I was 22 years old when I totaled my Mustang while parking.

That cherry-red ’96 sported a perpetually lit check engine light on her dashboard and a colorful lei from Party City on her rear-view mirror. What I remember most about driving Ol’ Red is how stinkin’ cute I felt behind the wheel.

What I did not remember that fateful Friday morning—as I swung coolly into an open parking space en route to my internship at a Charleston ad agency—was which pedal controlled the gas and which controlled the brake.

And just like that, I drove my baby straight into a wall.

Both airbags deployed on impact. The doors jammed, trapping me inside, shaky hands still gripping the wheel. A 20-something Asian woman looked on with horror but did nothing; asked no questions, offered no assistance.

I wish I could say some awesome song on the radio diverted my attention that morning. That I had been applying mascara or sending a text message at the time of the crash.

Truthfully, the only thing I was doing was driving. And even then, I wasn’t paying attention.

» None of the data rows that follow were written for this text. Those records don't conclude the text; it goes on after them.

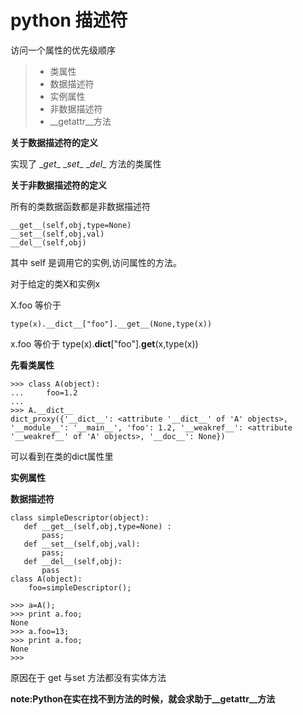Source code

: python 描述符
===

访问一个属性的优先级顺序

>* 类属性
>* 数据描述符
>* 实例属性
>* 非数据描述符
>* __getattr__方法

**关于数据描述符的定义**

实现了 \__get__  \__set__  \__del__  方法的类属性

**关于非数据描述符的定义**

所有的类数据函数都是非数据描述符

    __get__(self,obj,type=None)
    __set__(self,obj,val)
    __del__(self,obj)
其中 self 是调用它的实例,访问属性的方法。

对于给定的类X和实例x 

X.foo 等价于
    
    type(x).__dict__["foo"].__get__(None,type(x))

x.foo 等价于
    type(x).__dict__["foo"].__get__(x,type(x))
    
**先看类属性**

    >>> class A(object):
    ...     foo=1.2
    ... 
    >>> A.__dict__
    dict_proxy({'__dict__': <attribute '__dict__' of 'A' objects>, '__module__': '__main__', 'foo': 1.2, '__weakref__': <attribute '__weakref__' of 'A' objects>, '__doc__': None})


可以看到在类的dict属性里

**实例属性**

**数据描述符**

    class simpleDescriptor(object):
       def __get__(self,obj,type=None) :
           pass;
       def __set__(self,obj,val):
           pass;
       def __del__(self,obj):
           pass
    class A(object):
        foo=simpleDescriptor();

    >>> a=A();
    >>> print a.foo;
    None
    >>> a.foo=13;
    >>> print a.foo;
    None
    >>> 

原因在于 get 与set 方法都没有实体方法




**note:Python在实在找不到方法的时候，就会求助于\__getattr__方法**















    
    
    
    
    
    
    
    

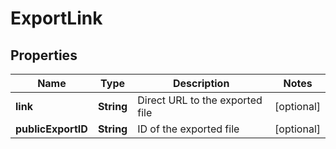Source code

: 

# ExportLink


## Properties

Name | Type | Description | Notes
------------ | ------------- | ------------- | -------------
**link** | **String** | Direct URL to the exported file |  [optional]
**publicExportID** | **String** | ID of the exported file |  [optional]



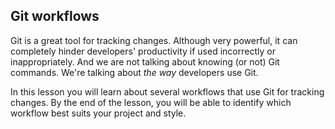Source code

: ## Git workflows

Git is a great tool for tracking changes.
Although very powerful, it can completely hinder developers' productivity if used
incorrectly or inappropriately.
And we are not talking about knowing (or not) Git commands.
We're talking about _the way_ developers use Git.

In this lesson you will learn about several workflows that use Git for tracking changes.
By the end of the lesson, you will be able to identify which workflow best suits
your project and style.
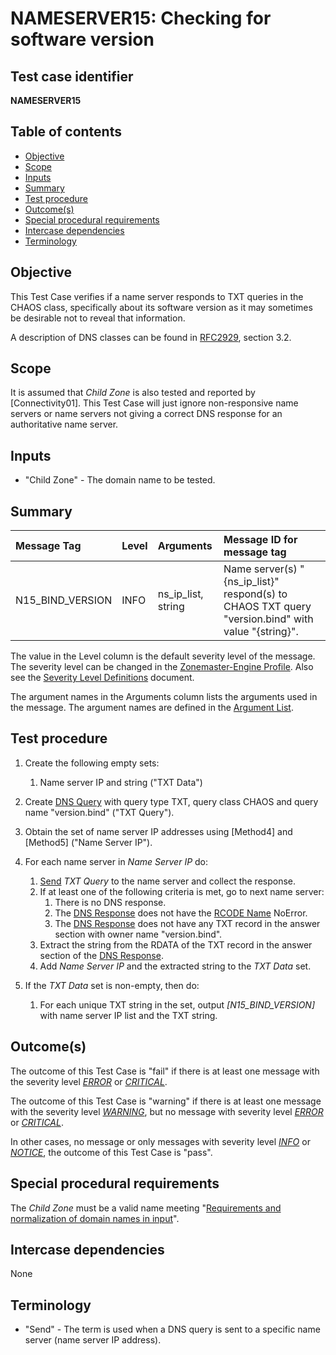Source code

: # NAMESERVER15: Checking for software version

## Test case identifier

**NAMESERVER15**

## Table of contents

* [Objective](#objective)
* [Scope](#scope)
* [Inputs](#inputs)
* [Summary](#summary)
* [Test procedure](#test-procedure)
* [Outcome(s)](#outcomes)
* [Special procedural requirements](#special-procedural-requirements)
* [Intercase dependencies](#intercase-dependencies)
* [Terminology](#terminology)

## Objective

This Test Case verifies if a name server responds to TXT queries in the CHAOS class, specifically
about its software version as it may sometimes be desirable not to reveal that information.

A description of DNS classes can be found in [RFC2929], section 3.2.

## Scope

It is assumed that *Child Zone* is also tested and reported by [Connectivity01].
This Test Case will just ignore non-responsive name servers or name servers not
giving a correct DNS response for an authoritative name server.

## Inputs

* "Child Zone" - The domain name to be tested.

## Summary

Message Tag                 | Level   | Arguments                     | Message ID for message tag
:---------------------------|:--------|:------------------------------|:---------------------------------------------------------------------------------------
N15_BIND_VERSION            | INFO    | ns_ip_list, string            | Name server(s) "{ns_ip_list}" respond(s) to CHAOS TXT query "version.bind" with value "{string}".

The value in the Level column is the default severity level of the message. The
severity level can be changed in the [Zonemaster-Engine Profile]. Also see the
[Severity Level Definitions] document.

The argument names in the Arguments column lists the arguments used in the
message. The argument names are defined in the [Argument List].

## Test procedure

1. Create the following empty sets:
   1. Name server IP and string ("TXT Data")

2. Create [DNS Query] with query type TXT, query class CHAOS and
   query name "version.bind" ("TXT Query").

3. Obtain the set of name server IP addresses using [Method4] and [Method5]
   ("Name Server IP").

4. For each name server in *Name Server IP* do:
   1. [Send] *TXT Query* to the name server and collect the response.
   2. If at least one of the following criteria is met, go to next name server:
      1. There is no DNS response.
      2. The [DNS Response] does not have the [RCODE Name] NoError.
      3. The [DNS Response] does not have any TXT record in the
         answer section with owner name "version.bind".
   3. Extract the string from the RDATA of the TXT record in the
      answer section of the [DNS Response].
   4. Add *Name Server IP* and the extracted string to the *TXT Data* set.

5. If the *TXT Data* set is non-empty, then do:
   1. For each unique TXT string in the set, output *[N15_BIND_VERSION]*
      with name server IP list and the TXT string.

## Outcome(s)

The outcome of this Test Case is "fail" if there is at least one message
with the severity level *[ERROR]* or *[CRITICAL]*.

The outcome of this Test Case is "warning" if there is at least one message
with the severity level *[WARNING]*, but no message with severity level
*[ERROR]* or *[CRITICAL]*.

In other cases, no message or only messages with severity level
*[INFO]* or *[NOTICE]*, the outcome of this Test Case is "pass".

## Special procedural requirements

The *Child Zone* must be a valid name meeting
"[Requirements and normalization of domain names in input]".

## Intercase dependencies

None

## Terminology

* "Send" - The term is used when a DNS query is sent to
  a specific name server (name server IP address).

[Argument List]:                                                https://github.com/zonemaster/zonemaster-engine/blob/master/docs/logentry_args.md
[CRITICAL]:                                                     ../SeverityLevelDefinitions.md#critical
[DEBUG]:                                                        ../SeverityLevelDefinitions.md#notice
[DNS Query and Response Defaults]:                              ../DNSQueryAndResponseDefaults.md
[DNS Query]:                                                    ../DNSQueryAndResponseDefaults.md#default-setting-in-dns-query
[DNS Response]:                                                 ./DNSQueryAndResponseDefaults.md#default-handling-of-a-dns-response
[ERROR]:                                                        ../SeverityLevelDefinitions.md#error
[INFO]:                                                         ../SeverityLevelDefinitions.md#info
[Message Tag Specification]:                                    ../../../../internal/templates/specifications/tests/MessageTagSpecification.md
[Methods]:                                                      ../Methods.md
[NOTICE]:                                                       ../SeverityLevelDefinitions.md#notice
[RCODE Name]:                                                   https://www.iana.org/assignments/dns-parameters/dns-parameters.xhtml#dns-parameters-6
[Requirements and normalization of domain names in input]:      https://github.com/zonemaster/zonemaster/blob/develop/docs/specifications/tests/RequirementsAndNormalizationOfDomainNames.md
[RFC2929]:                                                      https://datatracker.ietf.org/doc/html/rfc2929#section-3.2
[Send]:                                                         #terminology
[Severity Level Definitions]:                                   ../SeverityLevelDefinitions.md
[Test Case Identifier Specification]:                           ../../../../internal/templates/specifications/tests/TestCaseIdentifierSpecification.md
[WARNING]:                                                      ../SeverityLevelDefinitions.md#warning
[Zonemaster-Engine Profile]:                                    https://github.com/zonemaster/zonemaster-engine/blob/master/docs/Profiles.md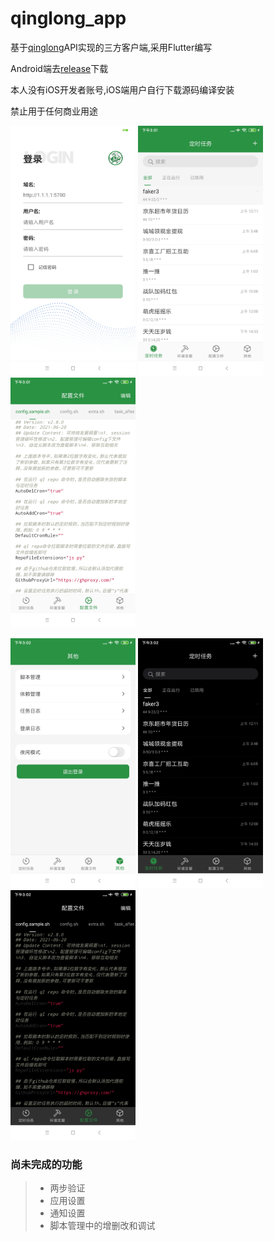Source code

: # qinglong_app

基于[qinglong](https://github.com/whyour/qinglong)API实现的三方客户端,采用Flutter编写

Android端去[release](https://github.com/qinglong-app/qinglong_app/releases)下载

本人没有iOS开发者账号,iOS端用户自行下载源码编译安装

禁止用于任何商业用途


<p float="left">
  <img src="./art/1.jpg" width="200" />
  <img src="./art/2.jpg" width="200" /> 
  <img src="./art/3.jpg" width="200" />
</p>

<p float="left">
  <img src="./art/4.jpg" width="200" />
  <img src="./art/5.jpg" width="200" /> 
  <img src="./art/6.jpg" width="200" />
</p>

### 尚未完成的功能
>* 两步验证
>* 应用设置
>* 通知设置
>* 脚本管理中的增删改和调试 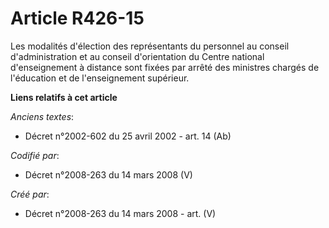 # Article R426-15

Les modalités d'élection des représentants du personnel au conseil d'administration et au conseil d'orientation du Centre
national d'enseignement à distance sont fixées par arrêté des ministres chargés de l'éducation et de l'enseignement
supérieur.

**Liens relatifs à cet article**

_Anciens textes_:

  - Décret n°2002-602 du 25 avril 2002 - art. 14 (Ab)

_Codifié par_:

  - Décret n°2008-263 du 14 mars 2008 (V)

_Créé par_:

  - Décret n°2008-263 du 14 mars 2008 - art. (V)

As that hot, smoky airbag exploded in my face, I saw my days zipping by like mile markers and me, an absent passenger cruising through life without living it.

Nearly a year and half later, I met a guy online through a shared connection on Facebook. David lived five hours away, near my hometown in Georgia. Our social media flirts evolved to text messages. Our text messages grew to late-night phone calls until one Friday in early November, when he drove the 300-mile trek to meet me in person.

I fell for his honesty. His earnestness. His eagerness. We said “I love you” after a few weeks. And after a year of falling asleep over Facetime, he moved to my Holy City, and we got an apartment together.

Even then, I knew he wasn’t the one.

As a young man who never lived on his own, David lacked maturity and independence. His short temper flared with little notice, leaving me edgy and nervous. When I told him my love language was physical touch, he countered flatly that it wasn’t his own. He read comic books and played video games and waged wars on Twitter and waited for me to place a dinner plate in his lap.

Even as we drifted apart, I refused to stop that relationship from accelerating. I knew if we could just reach the next stop on our journey together, we would be happy. And I could finally lift my foot off the gas.

Three years into living with David and five days before Christmas, my mom died from pneumonia. Suddenly, all the next steps and finish lines and brake pedals and totaled cars and forlorn relationships vanished. As I stood by her bloated, comatose body in that buzzing hospital room, I discovered that time offers no promises except this one: there will come a time when you must let go.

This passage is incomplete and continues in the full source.